--- What to work on ---
Please return all lines of the data below containing the string "connection".
Records to use: Begin
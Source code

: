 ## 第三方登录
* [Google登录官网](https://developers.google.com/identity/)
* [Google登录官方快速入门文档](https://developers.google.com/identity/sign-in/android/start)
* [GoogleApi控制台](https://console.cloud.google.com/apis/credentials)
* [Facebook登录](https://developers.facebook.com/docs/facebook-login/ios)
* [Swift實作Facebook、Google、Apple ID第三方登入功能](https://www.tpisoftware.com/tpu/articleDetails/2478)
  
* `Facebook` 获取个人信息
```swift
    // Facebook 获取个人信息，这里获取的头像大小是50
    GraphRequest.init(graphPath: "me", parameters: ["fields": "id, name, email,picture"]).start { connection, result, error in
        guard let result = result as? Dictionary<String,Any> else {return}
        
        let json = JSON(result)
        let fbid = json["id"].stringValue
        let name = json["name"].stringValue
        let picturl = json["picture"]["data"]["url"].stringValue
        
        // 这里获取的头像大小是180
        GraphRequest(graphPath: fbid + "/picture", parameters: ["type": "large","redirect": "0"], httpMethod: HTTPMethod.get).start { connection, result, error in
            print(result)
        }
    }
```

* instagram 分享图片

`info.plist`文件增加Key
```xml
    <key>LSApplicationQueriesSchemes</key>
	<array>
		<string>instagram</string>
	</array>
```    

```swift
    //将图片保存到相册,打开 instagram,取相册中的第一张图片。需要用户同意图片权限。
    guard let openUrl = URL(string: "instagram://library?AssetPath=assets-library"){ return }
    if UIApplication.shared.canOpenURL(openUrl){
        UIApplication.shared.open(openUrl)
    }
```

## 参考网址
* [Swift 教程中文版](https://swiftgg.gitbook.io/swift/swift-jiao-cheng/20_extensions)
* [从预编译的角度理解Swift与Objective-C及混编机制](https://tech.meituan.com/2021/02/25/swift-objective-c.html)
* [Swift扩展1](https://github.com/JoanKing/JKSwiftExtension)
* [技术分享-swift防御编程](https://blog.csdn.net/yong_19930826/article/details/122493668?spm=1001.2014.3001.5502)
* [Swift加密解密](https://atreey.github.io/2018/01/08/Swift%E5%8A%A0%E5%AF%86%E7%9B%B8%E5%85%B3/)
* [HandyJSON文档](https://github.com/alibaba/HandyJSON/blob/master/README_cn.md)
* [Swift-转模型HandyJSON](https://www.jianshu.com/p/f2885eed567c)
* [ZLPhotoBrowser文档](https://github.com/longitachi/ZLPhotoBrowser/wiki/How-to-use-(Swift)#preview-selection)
Records to use: End
--- Answer section ---
    GraphRequest.init(graphPath: "me", parameters: ["fields": "id, name, email,picture"]).start { connection, result, error in
        GraphRequest(graphPath: fbid + "/picture", parameters: ["type": "large","redirect": "0"], httpMethod: HTTPMethod.get).start { connection, result, error in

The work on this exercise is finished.